Segment Open

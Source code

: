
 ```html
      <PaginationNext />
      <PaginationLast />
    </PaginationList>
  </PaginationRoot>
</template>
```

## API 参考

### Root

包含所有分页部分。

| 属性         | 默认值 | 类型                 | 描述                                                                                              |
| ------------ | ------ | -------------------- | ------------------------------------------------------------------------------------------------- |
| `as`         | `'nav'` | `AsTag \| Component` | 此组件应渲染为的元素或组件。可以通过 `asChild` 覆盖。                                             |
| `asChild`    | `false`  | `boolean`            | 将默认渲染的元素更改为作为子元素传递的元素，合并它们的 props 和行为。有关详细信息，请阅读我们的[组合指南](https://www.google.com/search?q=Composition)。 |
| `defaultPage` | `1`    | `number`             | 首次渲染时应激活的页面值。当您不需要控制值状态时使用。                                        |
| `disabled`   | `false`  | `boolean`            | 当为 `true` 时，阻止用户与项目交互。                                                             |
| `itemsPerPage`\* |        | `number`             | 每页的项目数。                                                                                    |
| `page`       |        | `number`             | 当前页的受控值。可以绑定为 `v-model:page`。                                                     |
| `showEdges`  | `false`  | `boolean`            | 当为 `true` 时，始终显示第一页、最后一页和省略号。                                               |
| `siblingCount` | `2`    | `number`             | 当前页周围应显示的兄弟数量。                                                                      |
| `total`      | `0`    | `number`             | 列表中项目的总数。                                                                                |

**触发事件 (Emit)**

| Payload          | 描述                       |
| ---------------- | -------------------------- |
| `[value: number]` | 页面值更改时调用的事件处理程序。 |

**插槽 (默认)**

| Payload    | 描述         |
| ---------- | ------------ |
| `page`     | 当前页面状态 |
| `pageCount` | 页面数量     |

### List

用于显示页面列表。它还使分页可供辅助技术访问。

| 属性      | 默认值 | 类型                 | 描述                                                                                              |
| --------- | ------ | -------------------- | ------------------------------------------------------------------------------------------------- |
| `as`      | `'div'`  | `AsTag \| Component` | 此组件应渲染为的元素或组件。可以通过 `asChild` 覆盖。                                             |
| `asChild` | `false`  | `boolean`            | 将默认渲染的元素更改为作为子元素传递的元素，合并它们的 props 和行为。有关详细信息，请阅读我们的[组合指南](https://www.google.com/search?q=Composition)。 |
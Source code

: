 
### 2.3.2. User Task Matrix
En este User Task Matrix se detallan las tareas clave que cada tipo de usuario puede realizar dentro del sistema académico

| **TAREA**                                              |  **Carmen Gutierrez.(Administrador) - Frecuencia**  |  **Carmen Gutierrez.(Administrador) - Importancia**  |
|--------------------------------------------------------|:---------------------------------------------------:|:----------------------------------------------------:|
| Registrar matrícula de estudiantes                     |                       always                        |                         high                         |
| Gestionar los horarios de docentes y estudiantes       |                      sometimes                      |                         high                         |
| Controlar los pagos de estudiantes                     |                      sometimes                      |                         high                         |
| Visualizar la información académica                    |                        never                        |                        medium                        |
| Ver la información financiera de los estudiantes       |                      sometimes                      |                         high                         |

Segment Closed

Give only the number of lines above holding "Composition".

2